Excessive Vibration (Non-marine engines)
If your QSX or ISX Cummins engine is experiencing vibration that seems to be above normal, then this can be used as a guide to help find the cause of the problem.
• First check to make sure it is the main engine. Make sure the accessories are off, such as air-conditioning or PTO.
• Check the engine at idle. If it shuts off or runs rough, check the following areas. If it does not, go on to the next step. Check the sight glass on the fuel pump for any air bubbles. If there is, locate the source of the air leak in the system. Check all of the fuel lines to make sure they are not restricted or clogged. Check all sources of air intake to make sure they are working and not blocked, including the exhaust.
• Next check the engine mounts. If they show signs of shorting against the mounts then they need to be replaced. If they appear fine, proceed to the next step.
• Check the components, and make sure they are not touching the frame or body, including the clamps, exhaust, air intake piping and so on. If none can be found, slowly increase the RPM to see where the vibration is greatest and go on to the next step.
• Is the vibration is noticed only between 300 to 400 RPM? The likely problem is a structural component or a rotating component is out of balance.
• Does the vibration occur under the 300 to 400 RPM range? This can be corrected by disabling the PTO and other accessories to make sure they are not applying excessive strain and correctly installed. If they are, then check the drive belts for any signs of damage. Run the engine (briefly, careful not to overheat) without the belts and check to see if they were the source. If these are fine, check any structural modifications and disconnect, such as snow plows, bumpers, etc. If none of these alleviate the vibration, check or replace the engine mount isolators, engine mount brackets or engine mount isolators.

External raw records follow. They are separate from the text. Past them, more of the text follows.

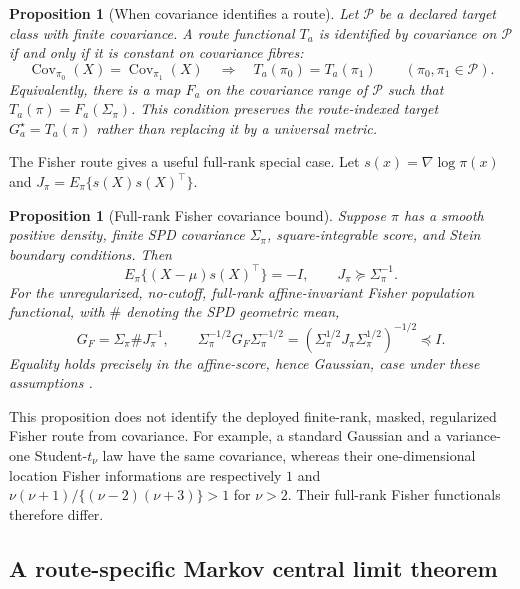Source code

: \documentclass[11pt]{article}
\theoremstyle{plain}
\newtheorem{proposition}[theorem]{Proposition}
\theoremstyle{definition}
\theoremstyle{remark}
\begin{document}
\begin{proposition}[When covariance identifies a route]\label{prop:fibre}
Let $\mathcal P$ be a declared target class with finite covariance. A route
functional $T_a$ is identified by covariance on $\mathcal P$ if and only if it
is constant on covariance fibres:
\[
 \operatorname{Cov}_{\pi_0}(X)=\operatorname{Cov}_{\pi_1}(X)
 \quad\Longrightarrow\quad T_a(\pi_0)=T_a(\pi_1)
 \qquad(\pi_0,\pi_1\in\mathcal P).
\]
Equivalently, there is a map $F_a$ on the covariance range of $\mathcal P$ such
that $T_a(\pi)=F_a(\Sigma_\pi)$. This condition preserves the route-indexed
target $G_a^\star=T_a(\pi)$ rather than replacing it by a universal metric.
\end{proposition}

The Fisher route gives a useful full-rank special case. Let
$s(x)=\nabla\log\pi(x)$ and
$J_\pi=E_\pi\{s(X)s(X)^\top\}$.

\begin{proposition}[Full-rank Fisher covariance bound]\label{prop:fisher}
Suppose $\pi$ has a smooth positive density, finite SPD covariance
$\Sigma_\pi$, square-integrable score, and Stein boundary conditions. Then
\[
 E_\pi\{(X-\mu)s(X)^\top\}=-I,\qquad
 J_\pi\succeq\Sigma_\pi^{-1}.
\]
For the unregularized, no-cutoff, full-rank affine-invariant Fisher population
functional, with $\#$ denoting the SPD geometric mean,
\[
 G_F=\Sigma_\pi\#J_\pi^{-1},\qquad
 \Sigma_\pi^{-1/2}G_F\Sigma_\pi^{-1/2}
 =(\Sigma_\pi^{1/2}J_\pi\Sigma_\pi^{1/2})^{-1/2}\preceq I.
\]
Equality holds precisely in the affine-score, hence Gaussian, case under these
assumptions \citep{dembo1991information}.
\end{proposition}

This proposition does not identify the deployed finite-rank, masked,
regularized Fisher route from covariance. For example, a standard Gaussian and
a variance-one Student-$t_\nu$ law have the same covariance, whereas their
one-dimensional location Fisher informations are respectively $1$ and
$\nu(\nu+1)/\{(\nu-2)(\nu+3)\}>1$ for $\nu>2$. Their full-rank Fisher
functionals therefore differ.

\subsection{A route-specific Markov central limit theorem}
\end{document}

• Does the vibration occur above 400 RPM but under 1050 RPM? In addition to checking the belts and mounts, also check the vibration damper to make sure it does not show any signs of warping. If it appears fine, then check the air compressor to make sure it is working correctly. If these seem fine, check the hydraulic pump and compressor, especially any gear driven components for being the cause. If this is not the cause, check the PTO by disconnecting it and monitoring to see if the vibration stops. If this is not the cause, try engaging and disengaging the clutch to see if the clutch is causing the problem. If the vibration is still present, check the flywheel for any damage or signs of being unbalanced. If it appears fine, and the engine has always had the problem (since it was new or after replacing the crankshaft) then turn off the engine and remove the lubricating oil pan. The crankshaft may be unbalanced and should be replaced.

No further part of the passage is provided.